Richard: In order to protect privacy somehow.

Serafina: We are talking about how to do that and it is through data segmentation.

Richard: Privacy still needs to be in the mix.

Serafina: We will also look at the FHIM behavioral model, at all those Safety Net kinds of areas that intersect directly with behavioral health e.g. education, criminal justice

Richard: The SHIPPS value add – we will make explicit what needs to go into the EHR so standardized measures can be processed. In a billing environment the information does not mean the same thing, people are gaming the systems all the time.

Serafina: The information is being collected as a byproduct of whatever information they can gather electronically for the purpose of sending a claim and whatever minimum data that people need to report for various quality reports and regulatory reporting. Often times they are being asked for information that is not captured in their systems with clear relationships between the data that allow for true value of reporting; so they report whatever they can. This is the best that there is.

Richard: Compromises are being made at the end of the day in reporting. The real thing may look different, and could affect refurbishment rate.

Mary Ann: The reporting and how they got the information may be questionable but we don’t have any control over that at this point in time. The next step with the eMeasures work we are doing is to look at behavioral scenario you describe so that the measures we look at will be applicable to self-reporting.

Richard: We can reflect gaps we are seeing now in the modeling.

Serafina: That is the purpose of this small step and the reason that the EHR working group is interested in SHIPPS e.g. we need a data profile to go along with the functional profile of the EHR functional model. We are going to show a model of how you can automatically obtain this information from an EHR based on what they are trying to report on.

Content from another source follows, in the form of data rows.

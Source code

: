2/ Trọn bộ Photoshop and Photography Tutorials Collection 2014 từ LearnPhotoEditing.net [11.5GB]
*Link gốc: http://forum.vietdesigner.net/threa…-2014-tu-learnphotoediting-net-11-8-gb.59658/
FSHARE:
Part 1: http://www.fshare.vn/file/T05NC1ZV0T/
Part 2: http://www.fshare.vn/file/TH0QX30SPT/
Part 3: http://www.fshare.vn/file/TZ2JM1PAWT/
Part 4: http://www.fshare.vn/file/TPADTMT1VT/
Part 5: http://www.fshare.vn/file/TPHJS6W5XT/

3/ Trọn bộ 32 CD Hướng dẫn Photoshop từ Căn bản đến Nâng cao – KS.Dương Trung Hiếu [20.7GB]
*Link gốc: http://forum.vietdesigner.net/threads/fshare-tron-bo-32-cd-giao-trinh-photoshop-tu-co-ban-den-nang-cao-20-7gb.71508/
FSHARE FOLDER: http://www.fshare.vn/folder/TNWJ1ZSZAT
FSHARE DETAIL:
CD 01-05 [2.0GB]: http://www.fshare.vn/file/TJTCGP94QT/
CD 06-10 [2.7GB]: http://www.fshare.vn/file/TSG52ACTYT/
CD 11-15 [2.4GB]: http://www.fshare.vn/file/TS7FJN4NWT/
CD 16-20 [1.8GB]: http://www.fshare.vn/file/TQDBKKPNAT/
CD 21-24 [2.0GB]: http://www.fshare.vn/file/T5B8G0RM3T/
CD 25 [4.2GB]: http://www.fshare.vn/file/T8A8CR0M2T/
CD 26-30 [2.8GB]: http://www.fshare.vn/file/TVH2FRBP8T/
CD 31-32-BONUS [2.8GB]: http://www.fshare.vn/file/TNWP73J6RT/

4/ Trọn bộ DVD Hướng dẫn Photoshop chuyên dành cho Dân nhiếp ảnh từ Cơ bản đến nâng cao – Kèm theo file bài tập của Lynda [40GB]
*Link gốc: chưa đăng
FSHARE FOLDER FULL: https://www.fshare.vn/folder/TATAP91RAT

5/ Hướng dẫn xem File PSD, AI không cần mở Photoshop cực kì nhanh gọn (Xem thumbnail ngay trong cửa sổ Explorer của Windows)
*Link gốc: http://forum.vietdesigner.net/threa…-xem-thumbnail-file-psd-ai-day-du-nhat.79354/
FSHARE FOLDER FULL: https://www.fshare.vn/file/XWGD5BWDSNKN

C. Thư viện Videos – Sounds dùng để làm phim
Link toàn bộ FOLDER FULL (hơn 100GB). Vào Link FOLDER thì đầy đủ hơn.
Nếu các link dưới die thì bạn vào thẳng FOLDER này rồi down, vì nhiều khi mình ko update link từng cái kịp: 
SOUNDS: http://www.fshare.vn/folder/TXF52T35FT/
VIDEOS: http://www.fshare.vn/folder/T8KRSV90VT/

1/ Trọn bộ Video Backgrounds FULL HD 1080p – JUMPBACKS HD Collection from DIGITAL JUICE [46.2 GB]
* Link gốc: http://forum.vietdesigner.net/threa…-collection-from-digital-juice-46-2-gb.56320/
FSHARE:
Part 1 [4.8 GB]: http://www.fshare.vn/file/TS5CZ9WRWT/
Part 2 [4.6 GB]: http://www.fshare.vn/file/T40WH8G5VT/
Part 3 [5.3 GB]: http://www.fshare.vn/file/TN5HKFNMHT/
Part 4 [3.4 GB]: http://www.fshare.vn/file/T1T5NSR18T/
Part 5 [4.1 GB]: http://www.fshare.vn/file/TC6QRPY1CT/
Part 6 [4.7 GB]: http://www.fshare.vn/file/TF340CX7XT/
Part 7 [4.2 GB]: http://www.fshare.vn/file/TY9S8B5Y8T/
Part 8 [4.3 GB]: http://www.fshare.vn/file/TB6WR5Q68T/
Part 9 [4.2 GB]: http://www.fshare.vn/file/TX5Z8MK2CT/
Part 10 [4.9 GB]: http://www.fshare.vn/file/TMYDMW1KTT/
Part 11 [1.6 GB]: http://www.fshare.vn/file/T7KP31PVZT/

It may show that you cannot automate; this is where the maturity model comes in e.g. the data is not captured in a structured encoded manner or the relationship between the information isn’t being stored in such a way that you can automate the reporting as the data does not have the same meaning.

Mary Ann: We need to add a section to speak to the limitations of the data and reporting in relationship to behavioral health.

Richard: What is missing in the traditional physical health environment is a whole set of variables having to do with compliance or risky behaviors, things that are contributing to the costs / poor outcomes of care.

Mary Ann: Go forward strategy with respect to the limitations of the data itself.

Richard: Simplest thing to talk about is how we can integrate the care information of a patient overtime. Build in compliance outcomes e.g. someone is providing much better care which could relate to payment. We need to look at population care e.g. providers care of Safety Net populations.

Mary Ann: We need a driver for requirements to create a profile.

Richard: Talked to John Ritter regarding the PHR because this is where is gets consolidated e.g. a PHR within a state banking system. Data warehouse of information, every patient every client overtime. Now you have real information, you don’t have to rely on self-reports, you don’t have to rely on reports of one provider. Overtime some provider’s physical health wise do better than other providers, why is that? Perhaps they do a better follow up with the patient, establish a better relationship with the patient?

Mary Ann: This gives us something to think about certainly in forming out next steps.

Richard: Getting out of the US domain fee for service mind set, it is very constrictive.

Richard: PQRI was going to be a complement to the NQF?